Posted: February 4, 2016 Contributor: PRJKT RUBY
The Zika Virus – CDC Confirms Sexual Transmission Case
There are some things we wish we could just close our eyes, ignore and have them go away. For pregnant women worldwide, the thought of the Zika virus spreading further is one of those things. Unfortunately, headlines each day confirm the reality of this flourishing virus. It’s currently picking up speed, widening the areas infected and it’s become a true risk that simply can’t be ignored.
When the Zika virus first emerged, it was believed that it was only transmitted through mosquitoes that had bitten an infected person. While the full range of side effects are not yet known in affected adults, children born to infected mothers are facing a wide variety of issues – the most commonly noted condition is microcephaly which is marked by babies bortn with smaller heads and impaired brain development. In addition, the virus has been linked to an increase in cases of a paralysis condition called Guillain-Barre syndrome in Brazil and French Polynesia. This condition typically is one that adults can recover from, but while infected they may notice weakness and paralysis as the immune system begins attacking the nerves in the body.
It’s been suggested that we could still be a decade away from developing immunizations against the virus and currently there is no cure.
The latest news comes from Texas and offers yet another massive concern – the possibility of passing the virus through sexual activity.
While researchers initially didn’t believe this was possible, the CDC has confirmed a case of Zika passing from one partner to the other through sexual intercourse. As a result, the CDC is now recommending that pregnant women (with sexual partners who have traveled or lived in affected areas) protect themselves in order to prevent the virus from spreading. This may include abstaining from any form of sexual contact throughout the duration of the pregnancy or, at the very least, using a condom.

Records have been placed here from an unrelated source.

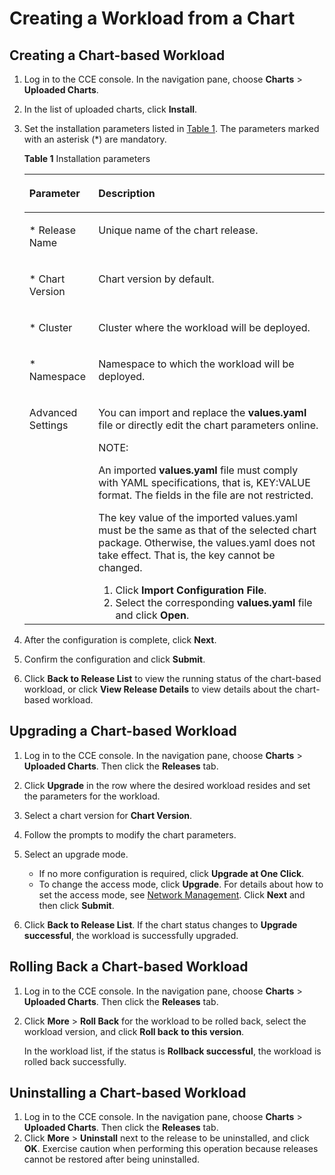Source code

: # Creating a Workload from a Chart<a name="cce_01_0146"></a>

## Creating a Chart-based Workload<a name="s94388d41fe234fba81844802bc682fb8"></a>

1.  Log in to the CCE console. In the navigation pane, choose  **Charts**  \>  **Uploaded Charts**.
2.  In the list of uploaded charts, click  **Install**.
3.  Set the installation parameters listed in  [Table 1](#t26bc1c499f114b5185e5edcf61e44d95). The parameters marked with an asterisk \(\*\) are mandatory.

    **Table  1**  Installation parameters

    <a name="t26bc1c499f114b5185e5edcf61e44d95"></a>
    <table><thead align="left"><tr id="rbf609a3fcf2445d2b6d59cbcca7f75b3"><th class="cellrowborder" valign="top" width="23%" id="mcps1.2.3.1.1"><p id="a24b59ed54e3e49a7abefd7528912fb26"><a name="a24b59ed54e3e49a7abefd7528912fb26"></a><a name="a24b59ed54e3e49a7abefd7528912fb26"></a>Parameter</p>
    </th>
    <th class="cellrowborder" valign="top" width="77%" id="mcps1.2.3.1.2"><p id="a48e24994d5e7491782edce936fd59c1a"><a name="a48e24994d5e7491782edce936fd59c1a"></a><a name="a48e24994d5e7491782edce936fd59c1a"></a>Description</p>
    </th>
    </tr>
    </thead>
    <tbody><tr id="r4199465b1b1a4b31b17eac511ff9c594"><td class="cellrowborder" valign="top" width="23%" headers="mcps1.2.3.1.1 "><p id="a010899bea1f349bdad1eef099e4fa486"><a name="a010899bea1f349bdad1eef099e4fa486"></a><a name="a010899bea1f349bdad1eef099e4fa486"></a>* Release Name</p>
    </td>
    <td class="cellrowborder" valign="top" width="77%" headers="mcps1.2.3.1.2 "><p id="a0153652b843848a3b6bdad99e3c3b39f"><a name="a0153652b843848a3b6bdad99e3c3b39f"></a><a name="a0153652b843848a3b6bdad99e3c3b39f"></a>Unique name of the chart release.</p>
    </td>
    </tr>
    <tr id="re1bc8a3557e9484baa79c65dc200a4b1"><td class="cellrowborder" valign="top" width="23%" headers="mcps1.2.3.1.1 "><p id="a634af1e2910741f1912518b3bfec7389"><a name="a634af1e2910741f1912518b3bfec7389"></a><a name="a634af1e2910741f1912518b3bfec7389"></a>* Chart Version</p>
    </td>
    <td class="cellrowborder" valign="top" width="77%" headers="mcps1.2.3.1.2 "><p id="ac38c5df873f6444b981b35885f8eef62"><a name="ac38c5df873f6444b981b35885f8eef62"></a><a name="ac38c5df873f6444b981b35885f8eef62"></a>Chart version by default.</p>
    </td>
    </tr>
    <tr id="rbe9ab58d5e67480aa6e422ef627d53a3"><td class="cellrowborder" valign="top" width="23%" headers="mcps1.2.3.1.1 "><p id="a951eab31ec67431facfacf0c7a30e58b"><a name="a951eab31ec67431facfacf0c7a30e58b"></a><a name="a951eab31ec67431facfacf0c7a30e58b"></a>* Cluster</p>
    </td>
    <td class="cellrowborder" valign="top" width="77%" headers="mcps1.2.3.1.2 "><p id="a7d5ca4f0299b4ff59ab86cbca0c02d38"><a name="a7d5ca4f0299b4ff59ab86cbca0c02d38"></a><a name="a7d5ca4f0299b4ff59ab86cbca0c02d38"></a><span class="keyword" id="keyword53828804114919"><a name="keyword53828804114919"></a><a name="keyword53828804114919"></a>Cluster</span> where the workload will be deployed.</p>
    </td>
    </tr>
    <tr id="rbd79869126dd476ba89ebd3a3103af0c"><td class="cellrowborder" valign="top" width="23%" headers="mcps1.2.3.1.1 "><p id="en-us_topic_0093297948_p441405163731"><a name="en-us_topic_0093297948_p441405163731"></a><a name="en-us_topic_0093297948_p441405163731"></a>* Namespace</p>
    </td>
    <td class="cellrowborder" valign="top" width="77%" headers="mcps1.2.3.1.2 "><p id="a29df703802f0429a96ce7e488e7b6376"><a name="a29df703802f0429a96ce7e488e7b6376"></a><a name="a29df703802f0429a96ce7e488e7b6376"></a>Namespace to which the workload will be deployed.</p>
    </td>
    </tr>
    <tr id="r70f26452e7574784b0bcc4fa28655e23"><td class="cellrowborder" valign="top" width="23%" headers="mcps1.2.3.1.1 "><p id="ae76aa7c5d99b4e378bf694b82b9e5dc5"><a name="ae76aa7c5d99b4e378bf694b82b9e5dc5"></a><a name="ae76aa7c5d99b4e378bf694b82b9e5dc5"></a>Advanced Settings</p>
    </td>
    <td class="cellrowborder" valign="top" width="77%" headers="mcps1.2.3.1.2 "><p id="a303f5e86580c4fa29c238785c98ea8ce"><a name="a303f5e86580c4fa29c238785c98ea8ce"></a><a name="a303f5e86580c4fa29c238785c98ea8ce"></a>You can import and replace the <strong id="b842352706155915"><a name="b842352706155915"></a><a name="b842352706155915"></a>values.yaml</strong> file or directly edit the chart parameters online.</p>
    <div class="note" id="na1d8e395109d472699025c5118ef563d"><a name="na1d8e395109d472699025c5118ef563d"></a><a name="na1d8e395109d472699025c5118ef563d"></a><span class="notetitle"> NOTE: </span><div class="notebody"><p class="textintable" id="a428d67dfa7aa45e99ea2cc24c467e433"><a name="a428d67dfa7aa45e99ea2cc24c467e433"></a><a name="a428d67dfa7aa45e99ea2cc24c467e433"></a>An imported <strong id="b842352706155923"><a name="b842352706155923"></a><a name="b842352706155923"></a>values.yaml</strong> file must comply with YAML specifications, that is, KEY:VALUE format. The fields in the file are not restricted.</p>
    <p id="p112003015566"><a name="p112003015566"></a><a name="p112003015566"></a>The key value of the imported values.yaml must be the same as that of the selected chart package. Otherwise, the values.yaml does not take effect. That is, the key cannot be changed.</p>
    </div></div>
    <a name="o62d8e522faae46b79e270230405ddf10"></a><a name="o62d8e522faae46b79e270230405ddf10"></a><ol id="o62d8e522faae46b79e270230405ddf10"><li>Click <strong id="b842352706121548"><a name="b842352706121548"></a><a name="b842352706121548"></a>Import Configuration File</strong>.</li><li>Select the corresponding <strong id="b84235270616012"><a name="b84235270616012"></a><a name="b84235270616012"></a>values.yaml</strong> file and click <strong id="b842352706121623"><a name="b842352706121623"></a><a name="b842352706121623"></a>Open</strong>.</li></ol>
    </td>
    </tr>
    </tbody>
    </table>

4.  After the configuration is complete, click  **Next**.
5.  Confirm the configuration and click  **Submit**.
6.  Click  **Back to Release List**  to view the running status of the chart-based workload, or click  **View Release Details**  to view details about the chart-based workload.

## Upgrading a Chart-based Workload<a name="section5324101171010"></a>

1.  Log in to the CCE console. In the navigation pane, choose  **Charts**  \>  **Uploaded Charts**. Then click the  **Releases**  tab.
2.  Click  **Upgrade**  in the row where the desired workload resides and set the parameters for the workload.
3.  Select a chart version for  **Chart Version**.
4.  Follow the prompts to modify the chart parameters.
5.  Select an upgrade mode.
    -   If no more configuration is required, click  **Upgrade at One Click**.
    -   To change the access mode, click  **Upgrade**. For details about how to set the access mode, see  [Network Management](network-management.md). Click  **Next**  and then click  **Submit**.

6.  Click  **Back to Release List**. If the chart status changes to  **Upgrade successful**, the workload is successfully upgraded.

## Rolling Back a Chart-based Workload<a name="section13251511191012"></a>

1.  Log in to the CCE console. In the navigation pane, choose  **Charts**  \>  **Uploaded Charts**. Then click the  **Releases**  tab.
2.  Click  **More**  \>  **Roll Back**  for the workload to be rolled back, select the workload version, and click  **Roll back** **to this version**.

    In the workload list, if the status is  **Rollback successful**, the workload is rolled back successfully.


## Uninstalling a Chart-based Workload<a name="section15325151161011"></a>

1.  Log in to the CCE console. In the navigation pane, choose  **Charts**  \>  **Uploaded Charts**. Then click the  **Releases**  tab.
2.  Click  **More**  \>  **Uninstall**  next to the release to be uninstalled, and click  **OK**. Exercise caution when performing this operation because releases cannot be restored after being uninstalled.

This recent case in Texas marks the first time that the virus has been acquired within the U.S. We currently know that the virus remains in the blood for about a week, however, the time it remains in semen is yet to be determined.
In order to prevent the virus from spreading any more rapidly, the CDC advises that those known to have the virus attempt to avoid any additional bites from mosquitoes that can further spread the infection. Couples can use condoms or abstain from sex when a woman is pregnant to further reduce risk of infection.
Zika has now been confirmed in 29 countries and WHO estimates roughly 3 million to 4 million infections will occur in the next year across the Americas. Those who are currently pregnant are being advised to halt all travel plans to those areas that are currently seeing the virus spread.